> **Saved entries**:
==*==

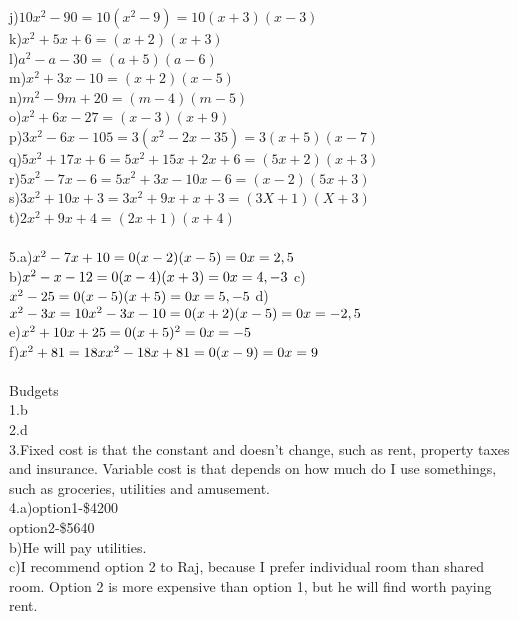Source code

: \documentclass{article}
\begin{document}
j)$10x^2-90=10(x^2-9)=10(x+3)(x-3)$\\
k)$x^2+5x+6=(x+2)(x+3)$\\
l)$a^2-a-30=(a+5)(a-6)$\\
m)$x^2+3x-10=(x+2)(x-5)$\\
n)$m^2-9m+20=(m-4)(m-5)$\\
o)$x^2+6x-27=(x-3)(x+9)$\\
p)$3x^2-6x-105=3(x^2-2x-35)=3(x+5)(x-7)$\\
q)$5x^2+17x+6=5x^2+15x+2x+6=(5x+2)(x+3)$\\
r)$5x^2-7x-6=5x^2+3x-10x-6=(x-2)(5x+3)$\\
s)$3x^2+10x+3=3x^2+9x+x+3=(3X+1)(X+3)$\\
t)$2x^2+9x+4=(2x+1)(x+4)$\\
\\
5.a)$x^2-7x+10=0\\
(x-2)(x-5)=0\\
x=2,5$\\
b)$x^2-x-12=0\\
(x-4)(x+3)=0\\
x=4,-3\\$
c)$x^2-25=0\\
(x-5)(x+5)=0\\
x=5,-5\\$
d)$x^2-3x=10\\
x^2-3x-10=0\\
(x+2)(x-5)=0\\
x=-2,5$\\
e)$x^2+10x+25=0\\
(x+5)^2=0\\
x=-5$\\
f)$x^2+81=18x\\
x^2-18x+81=0\\
(x-9)=0\\
x=9$\\\\
Budgets\\
1.b\\
2.d\\
3.Fixed cost is that the constant and doesn't change, such as rent, property taxes and insurance. Variable cost is that depends on how much do I use somethings, such as groceries, utilities and amusement.\\
4.a)option1-\$4200\\
option2-\$5640\\
b)He will pay utilities.\\
c)I recommend option 2 to Raj, because I prefer individual room than shared room. Option 2 is more expensive than option 1, but he will find worth paying rent.\\
\end{document}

==*==

> **Task to carry out**:
Extract all the data above exactly, excluding every picture.

> **Written reply**:
Source code

: \documentclass{article}
\begin{document}
j)$10x^2-90=10(x^2-9)=10(x+3)(x-3)$\\
k)$x^2+5x+6=(x+2)(x+3)$\\
l)$a^2-a-30=(a+5)(a-6)$\\
m)$x^2+3x-10=(x+2)(x-5)$\\
n)$m^2-9m+20=(m-4)(m-5)$\\
o)$x^2+6x-27=(x-3)(x+9)$\\
p)$3x^2-6x-105=3(x^2-2x-35)=3(x+5)(x-7)$\\
q)$5x^2+17x+6=5x^2+15x+2x+6=(5x+2)(x+3)$\\
r)$5x^2-7x-6=5x^2+3x-10x-6=(x-2)(5x+3)$\\
s)$3x^2+10x+3=3x^2+9x+x+3=(3X+1)(X+3)$\\
t)$2x^2+9x+4=(2x+1)(x+4)$\\
\\
5.a)$x^2-7x+10=0\\
(x-2)(x-5)=0\\
x=2,5$\\
b)$x^2-x-12=0\\
(x-4)(x+3)=0\\
x=4,-3\\$
c)$x^2-25=0\\
(x-5)(x+5)=0\\
x=5,-5\\$
d)$x^2-3x=10\\
x^2-3x-10=0\\
(x+2)(x-5)=0\\
x=-2,5$\\
e)$x^2+10x+25=0\\
(x+5)^2=0\\
x=-5$\\
f)$x^2+81=18x\\
x^2-18x+81=0\\
(x-9)=0\\
x=9$\\\\
Budgets\\
1.b\\
2.d\\
3.Fixed cost is that the constant and doesn't change, such as rent, property taxes and insurance. Variable cost is that depends on how much do I use somethings, such as groceries, utilities and amusement.\\
4.a)option1-\$4200\\
option2-\$5640\\
b)He will pay utilities.\\
c)I recommend option 2 to Raj, because I prefer individual room than shared room. Option 2 is more expensive than option 1, but he will find worth paying rent.\\
\end{document}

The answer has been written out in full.